DVDs bearing a tranquil view of the Flagler Beach Pier are floating through living rooms across the city, leaving viewers stunned, incensed, even outraged.

Called “Flagler Beach 3 to 2,” the short documentary film was created by 52-year-old Dan Bayerl using footage of commission meetings, newspaper articles and public records. It seeks to expose actions by the City Commission that Bayerl believes harm the town more than help it — from “secret committees” to rejecting the will of the people.

Now, they’re selling for $5 apiece at popular spots around town, The Pier Restaurant and Fisherman’s Net Restaurant and Seafood Market– not through Bayerl’s efforts, but through business owners eager to spread the word. The film debuted Feb. 21 to a packed Fisherman’s Net, attracting about 120 viewers.

My brother-in-law has taken a leaf from Michael Moore’s book (actually, he has been doing video stuff for years, but this is his first political foray, as far as I know) and made a documentary exposing the machinations of his local city commissioners.
Well done. I’m hoping he makes a torrent available (I’ll host it) to serve as a model for others who want to take citizen journalism to the next level.

neighbors

Before I started keeping this scintillating weblog, I had an encounter with one of my neighbors over a tree, or more specifically the leaves of the tree. Seems he was miffed that the tree was dropping leaves on his property, and he came to my door one day and blustered on about how he had talked to the Authorities and was within his rights to Take Steps. I thought not more of it: his reputation preceded him, and I wasn’t all that interested in hearing his complaints, especially about something as ephemeral as birch leaves.

Imagine my surprise when I returned from taking my kids to school and found a ladder leaning across my fence and two freshly-painted (!?) stumps where there used to be large limbs. Now, realize this tree is 50-60 feet tall, and the limbs that were removed are at about 8-10 feet. Is it likely the offending leaves came from the now-removed branches?
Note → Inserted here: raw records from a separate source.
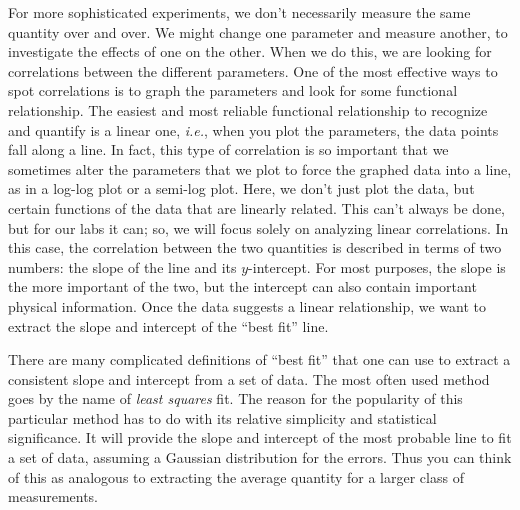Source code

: For more sophisticated experiments, we don't necessarily measure the same 
quantity over and over. We might change one parameter and measure another, to 
investigate the effects of one on the other. When we do this, we are looking 
for correlations between the different parameters. One of the most effective 
ways to spot correlations is to graph the parameters and look for some 
functional relationship. The easiest and most reliable functional relationship 
to recognize and quantify is a linear one, {\it i.e.}, when you plot the 
parameters, the data points fall along a line. In fact, this type of 
correlation is so important that we sometimes alter the parameters that we 
plot to force the graphed data into a line, as in a log-log plot or a semi-log 
plot. Here, we don't just plot the data, but certain functions of the data 
that are linearly related. This can't always be done, but for our labs it can; 
so, we will focus solely on analyzing linear correlations. In this case, the 
correlation between the two quantities is described in terms of two numbers: 
the slope of the line and its $y$-intercept. For most purposes, the slope is 
the more important of the two, but the intercept can also contain important 
physical information. Once the data suggests a linear relationship, we want to 
extract the slope and intercept of the ``best fit'' line.

There are many complicated definitions of  ``best fit'' that one can use to 
extract a consistent slope and intercept from a set of data. The most often 
used method goes by the name of {\em least squares} fit. The reason for the 
popularity of this particular method has to do with its relative simplicity 
and statistical significance. It will provide the slope and intercept of the 
most probable line to fit a set of data, assuming a Gaussian distribution for 
the errors. Thus you can think of this as analogous to extracting the average 
quantity for a larger class of measurements.

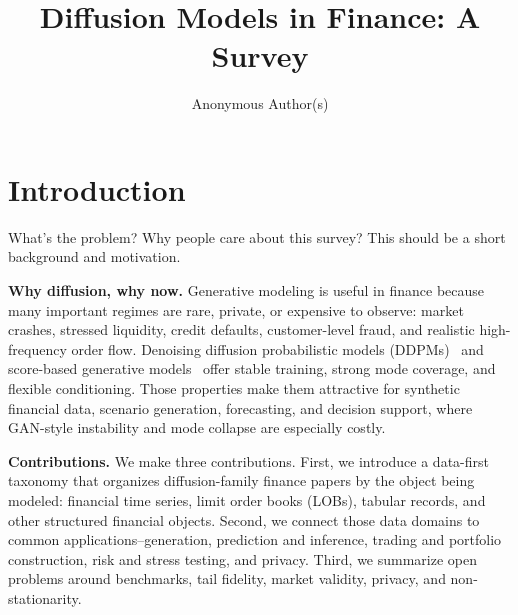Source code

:\documentclass[sigconf,nonacm]{acmart}
\begin{document}
\title{Diffusion Models in Finance: A Survey}

\author{Anonymous Author(s)}

\renewcommand{\shortauthors}{Anonymous Author(s)}

\begin{abstract}

\end{abstract}


\maketitle

\section{Introduction}

What's the problem? Why people care about this survey? This should be a short background and motivation.

\textbf{Why diffusion, why now.}
Generative modeling is useful in finance because many important regimes are rare,
private, or expensive to observe: market crashes, stressed liquidity, credit
defaults, customer-level fraud, and realistic high-frequency order flow.
Denoising diffusion probabilistic models (DDPMs)~\cite{ho2020ddpm} and
score-based generative models~\cite{song2019ncsn,song2021sde} offer stable
training, strong mode coverage, and flexible conditioning. Those properties make
them attractive for synthetic financial data, scenario generation, forecasting,
and decision support, where GAN-style instability and mode collapse are
especially costly.

\textbf{Contributions.}
We make three contributions. First, we introduce a data-first taxonomy that
organizes diffusion-family finance papers by the object being modeled:
financial time series, limit order books (LOBs), tabular records, and other
structured financial objects. Second, we connect those data domains to common
applications--generation, prediction and inference, trading and portfolio
construction, risk and stress testing, and privacy. Third, we summarize open
problems around benchmarks, tail fidelity, market validity, privacy, and
non-stationarity.
\end{document}
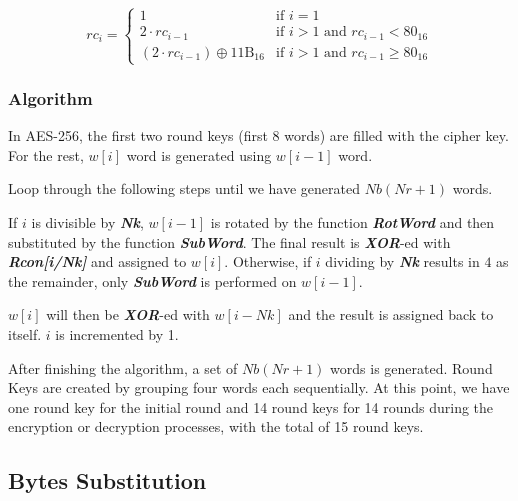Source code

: \documentclass[a4paper, 10pt]{article}
\begin{document}
                    \begin{multicols}{2}
                        \begin{equation}
                            rc_{i}=
                            \begin{cases}
                                1 & \text{if } i=1\\
                                2 \cdot  rc_{i-1} & \text{if } i>1 \text{ and } rc_{i-1}<80_{16}\\
                                \left(2 \cdot  rc_{i-1}\right)\oplus 11\text{B}_{16} & \text{if } i>1 \text{ and } rc_{i-1} \ge 80_{16}
                            \end{cases}
                        \end{equation}

            \subsubsection{Algorithm}
                In AES-256, the first two round keys (first 8 words) are filled with the cipher key. For the rest, $w[i]$ word is generated using $w[i-1]$ word.

                Loop through the following steps until we have generated $Nb(Nr+1)$ words.

                If $i$ is divisible by \textbf{\textit{Nk}}, $w[i-1]$ is rotated by the function \textbf{\textit{RotWord}} and then substituted by the function \textbf{\textit{SubWord}}. The final result is \textbf{\textit{XOR}}-ed with \textbf{\textit{Rcon[i/Nk]}} and assigned to $w[i]$. Otherwise, if $i$ dividing by \textbf{\textit{Nk}} results in $4$ as the remainder, only \textbf{\textit{SubWord}} is performed on $w[i-1]$.

                $w[i]$ will then be \textbf{\textit{XOR}}-ed with $w[i-Nk]$ and the result is assigned back to itself. $i$ is incremented by 1.

                After finishing the algorithm, a set of $Nb(Nr+1)$ words is generated. Round Keys are created by grouping four words each sequentially. At this point, we have one round key for the initial round and 14 round keys for 14 rounds during the encryption or decryption processes, with the total of 15 round keys.

            \subsection{Bytes Substitution}


\end{multicols}
\end{document}
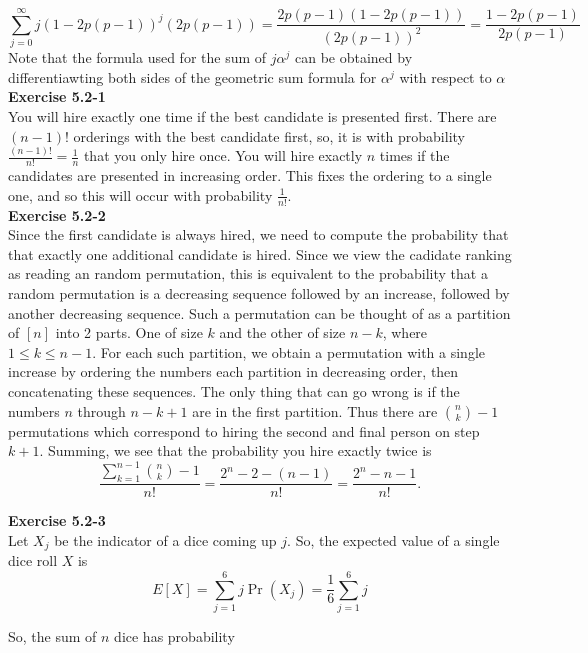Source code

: \documentclass{article}
\begin{document}
\[
\sum_{j=0}^{\infty} j (1 - 2 p(p-1))^j ( 2 p (p-1)) = \frac{2p(p-1) (1 - 2p(p-1))}{( 2p(p-1))^2} = \frac{1 - 2p(p-1)}{2p(p-1)}
\]
Note that the formula used for the sum of $j\alpha^j$ can be obtained by differentiawting both sides of the geometric sum formula for $\alpha^j$ with respect to $\alpha$\\


\noindent\textbf{Exercise 5.2-1}\\

You will hire exactly one time if the best candidate is presented first. There are $(n-1)!$ orderings with the best candidate first, so, it is with probability $\frac{(n-1)!}{n!} = \frac{1}{n}$ that you only hire once.
You will hire exactly $n$ times if the candidates are presented in increasing order. This fixes the ordering to a single one, and so this will occur with probability $\frac{1}{n!}$.\\

\noindent\textbf{Exercise 5.2-2}\\

Since the first candidate is always hired, we need to compute the probability that that exactly one additional candidate is hired.  Since we view the cadidate ranking as reading an random permutation, this is equivalent to the probability that a random permutation is a decreasing sequence followed by an increase, followed by another decreasing sequence.  Such a permutation can be thought of as a partition of $[n]$ into 2 parts.  One of size $k$ and the other of size $n-k$, where $1 \leq k \leq n-1$.  For each such partition, we obtain a permutation with a single increase by ordering the numbers each partition in decreasing order, then concatenating these sequences.  The only thing that can go wrong is if the numbers $n$ through $n - k + 1$ are in the first partition.  Thus there are ${n \choose k} - 1$ permutations which correspond to hiring the second and final person on step $k+1$.  Summing, we see that the probability you hire exactly twice is
\[ \frac{\sum_{k=1}^{n-1} {n \choose k} - 1}{n!} = \frac{2^n - 2 - (n-1)}{n!} = \frac{2^n - n - 1}{n!}.\]

\noindent\textbf{Exercise 5.2-3}\\

Let $X_j$ be the indicator of a dice coming up $j$. So, the expected value of a single dice roll $X$ is 
\[
E[X] = \sum_{j=1}^{6} j \Pr(X_j) = \frac{1}{6} \sum_{j=1}^6 j 
\]

So, the sum of $n$ dice has probability
\end{document}

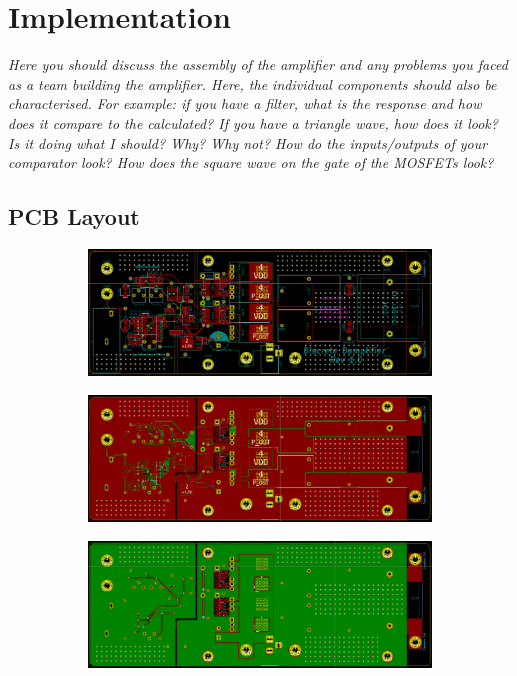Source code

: \documentclass[11pt]{article}
\begin{document}
{\section{Implementation}

\textit{Here you should discuss the assembly of the amplifier and any problems you faced as a team building the amplifier.
Here, the individual components should also be characterised. For example: if you have a filter, what is the response and how does it compare to the calculated? If you have a triangle wave, how does it look? Is it doing what I should? Why? Why not? How do the inputs/outputs of your comparator look? How does the square wave on the gate of the MOSFETs look?}
 

\subsection{PCB Layout}

\begin{figure}
  \centering
  \begin{subfigure}{0.5\textwidth}
    \includegraphics[width=\columnwidth]{img/traces.png}
    \subcaption{}
  \end{subfigure}
  \begin{subfigure}{0.5\textwidth}
    \includegraphics[width=\columnwidth]{img/top_layer.png}
    \subcaption{}
  \end{subfigure}
  \begin{subfigure}{0.5\textwidth}
    \includegraphics[width=\columnwidth]{img/bottom_layer.png}
    \subcaption{}
  \end{subfigure}
  \caption{}
\end{figure}

}
\end{document}
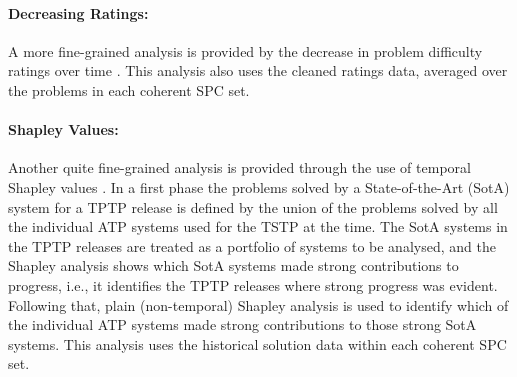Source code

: \documentclass[runningheads]{llncs}
\begin{document}
\paragraph{Decreasing Ratings:}
A more fine-grained analysis is provided by the decrease in problem difficulty ratings over
time \cite{SFS01}.
This analysis also uses the cleaned ratings data, averaged over the problems in each coherent 
SPC set.

\paragraph{Shapley Values:}
Another quite fine-grained analysis is provided through the use of temporal Shapley values 
\cite{KF+19}.
In a first phase the problems solved by a State-of-the-Art (SotA) system for a TPTP release is 
defined by the union of the problems solved by all the individual ATP systems used for the TSTP 
at the time.
The SotA systems in the TPTP releases are treated as a portfolio of systems to be analysed, and 
the Shapley analysis shows which SotA systems made strong contributions to progress, i.e., it
identifies the TPTP releases where strong progress was evident.
Following that, plain (non-temporal) Shapley analysis \cite{FK+16} is used to identify which
of the individual ATP systems made strong contributions to those strong SotA systems.
This analysis uses the historical solution data within each coherent SPC set.
\end{document}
Or perhaps from the higher ones that actually cross into his airspace?

He got a sternly-worded certified letter making him aware that in this timber loving state, damaging a tree not your own carries a treble damages penalty.

Now I have another neighbor who wants to have some branches removed from our towering cedrus deodara that is threatening to turn her yard into a moss garden. She called me on the phone a week or so ago to let me know what she wanted to do and that she would pay for it, and tonight stopped by to drop off a written note, listing all the agreed-upon details for my approval.

Gee, they couldn’t be more different in their approaches, could they?